[Collected data]
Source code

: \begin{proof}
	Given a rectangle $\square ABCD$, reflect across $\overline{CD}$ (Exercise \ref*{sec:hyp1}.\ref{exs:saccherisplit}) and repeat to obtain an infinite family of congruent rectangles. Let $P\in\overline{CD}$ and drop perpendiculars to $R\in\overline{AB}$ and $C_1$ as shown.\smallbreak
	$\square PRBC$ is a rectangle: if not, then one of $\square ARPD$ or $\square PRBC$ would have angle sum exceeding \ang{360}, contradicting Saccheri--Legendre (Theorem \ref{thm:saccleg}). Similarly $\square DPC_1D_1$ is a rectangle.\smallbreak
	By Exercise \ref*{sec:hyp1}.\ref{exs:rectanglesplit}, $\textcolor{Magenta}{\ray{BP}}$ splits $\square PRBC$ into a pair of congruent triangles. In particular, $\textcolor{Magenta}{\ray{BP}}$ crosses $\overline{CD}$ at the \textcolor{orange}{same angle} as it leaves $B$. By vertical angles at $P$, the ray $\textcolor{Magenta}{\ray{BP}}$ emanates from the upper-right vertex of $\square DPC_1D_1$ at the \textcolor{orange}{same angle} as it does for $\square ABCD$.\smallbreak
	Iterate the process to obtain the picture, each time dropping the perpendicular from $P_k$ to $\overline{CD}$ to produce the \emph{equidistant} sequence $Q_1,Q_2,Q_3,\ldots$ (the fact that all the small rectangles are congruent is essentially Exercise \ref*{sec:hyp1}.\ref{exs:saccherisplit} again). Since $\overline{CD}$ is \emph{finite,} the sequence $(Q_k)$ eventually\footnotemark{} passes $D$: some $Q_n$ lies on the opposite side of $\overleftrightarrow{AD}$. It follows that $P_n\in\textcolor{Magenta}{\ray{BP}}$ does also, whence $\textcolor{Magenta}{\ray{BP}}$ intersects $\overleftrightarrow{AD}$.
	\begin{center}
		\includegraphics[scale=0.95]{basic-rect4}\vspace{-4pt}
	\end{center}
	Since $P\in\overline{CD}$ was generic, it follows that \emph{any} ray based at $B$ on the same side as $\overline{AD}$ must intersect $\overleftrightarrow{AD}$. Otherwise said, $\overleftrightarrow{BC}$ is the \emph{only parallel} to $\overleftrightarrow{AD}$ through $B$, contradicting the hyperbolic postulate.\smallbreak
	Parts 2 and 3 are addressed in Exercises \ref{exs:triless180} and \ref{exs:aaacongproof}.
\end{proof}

Problem details:
The answer should be an exact copy of the lines from the first line of the data through the line with "for $\square ABCD$.\smallbreak" and should contain nothing else.

Output of the task:
Source code

: \begin{proof}
	Given a rectangle $\square ABCD$, reflect across $\overline{CD}$ (Exercise \ref*{sec:hyp1}.\ref{exs:saccherisplit}) and repeat to obtain an infinite family of congruent rectangles. Let $P\in\overline{CD}$ and drop perpendiculars to $R\in\overline{AB}$ and $C_1$ as shown.\smallbreak
	$\square PRBC$ is a rectangle: if not, then one of $\square ARPD$ or $\square PRBC$ would have angle sum exceeding \ang{360}, contradicting Saccheri--Legendre (Theorem \ref{thm:saccleg}). Similarly $\square DPC_1D_1$ is a rectangle.\smallbreak
	By Exercise \ref*{sec:hyp1}.\ref{exs:rectanglesplit}, $\textcolor{Magenta}{\ray{BP}}$ splits $\square PRBC$ into a pair of congruent triangles. In particular, $\textcolor{Magenta}{\ray{BP}}$ crosses $\overline{CD}$ at the \textcolor{orange}{same angle} as it leaves $B$. By vertical angles at $P$, the ray $\textcolor{Magenta}{\ray{BP}}$ emanates from the upper-right vertex of $\square DPC_1D_1$ at the \textcolor{orange}{same angle} as it does for $\square ABCD$.\smallbreak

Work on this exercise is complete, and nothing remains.